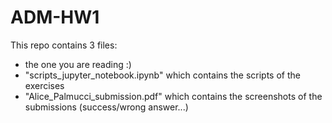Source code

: # ADM-HW1
This repo contains 3 files:
- the one you are reading :)
- "scripts_jupyter_notebook.ipynb" which contains the scripts of the exercises
- "Alice_Palmucci_submission.pdf" which contains the screenshots of the submissions (success/wrong answer...)
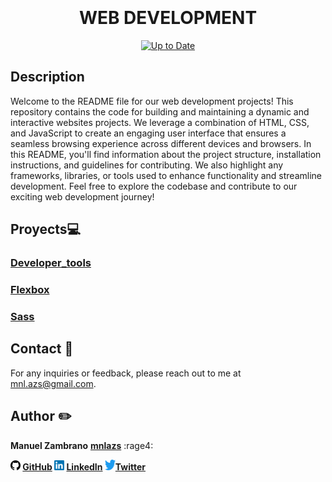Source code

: <div align="center">
<br> <!-- Línea vacía --><br> <!-- Línea vacía --><br> <!-- Línea vacía --><br>

# WEB DEVELOPMENT
[![Up to Date](https://github.com/ikatyang/emoji-cheat-sheet/workflows/Up%20to%20Date/badge.svg)](https://github.com/ikatyang/emoji-cheat-sheet/actions?query=workflow%3A%22Up+to+Date%22)
  </div>
<div align="left"> 

  ## Description

  Welcome to the README file for our web development projects! This repository contains the code for building and maintaining a dynamic and interactive websites projects. We leverage a combination of HTML, CSS, and JavaScript to create an engaging user interface that ensures a seamless browsing experience across different devices and browsers. In this README, you'll find information about the project structure, installation instructions, and guidelines for contributing. We also highlight any frameworks, libraries, or tools used to enhance functionality and streamline development. Feel free to explore the codebase and contribute to our exciting web development journey!
 </div>


## Proyects:computer:

  ### [Developer_tools](./developer_tools)
  ### [Flexbox](./flexbox)
  ### [Sass](./sass_scss)

## Contact :postbox:	
For any inquiries or feedback, please reach out to me at mnl.azs@gmail.com.

## Author :pencil2:
 **Manuel Zambrano** <b>[mnlazs](https://github.com/mnlazs)</b> :rage4:

<b> <img src="images/githublogo.png" alt="GitHub" width="16" height="16"> [GitHub](https://github.com/mnlazs) </b>
<b> <img src="images/640px-LinkedIn_logo_initials.png" alt="Texto alternativo" width="16" height="16"> [LinkedIn](https://www.linkedin.com/in/manuelalejandrozambrano/) </b>
<b> <img src="images/download.png" alt="Twitter" width="17" height="17">[Twitter](https://twitter.com/mlejandroz/) </b>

________________________________________

Find and copy each line above that includes the string "images".

<b> <img src="images/githublogo.png" alt="GitHub" width="16" height="16"> [GitHub](https://github.com/mnlazs) </b>
<b> <img src="images/640px-LinkedIn_logo_initials.png" alt="Texto alternativo" width="16" height="16"> [LinkedIn](https://www.linkedin.com/in/manuelalejandrozambrano/) </b>
<b> <img src="images/download.png" alt="Twitter" width="17" height="17">[Twitter](https://twitter.com/mlejandroz/) </b>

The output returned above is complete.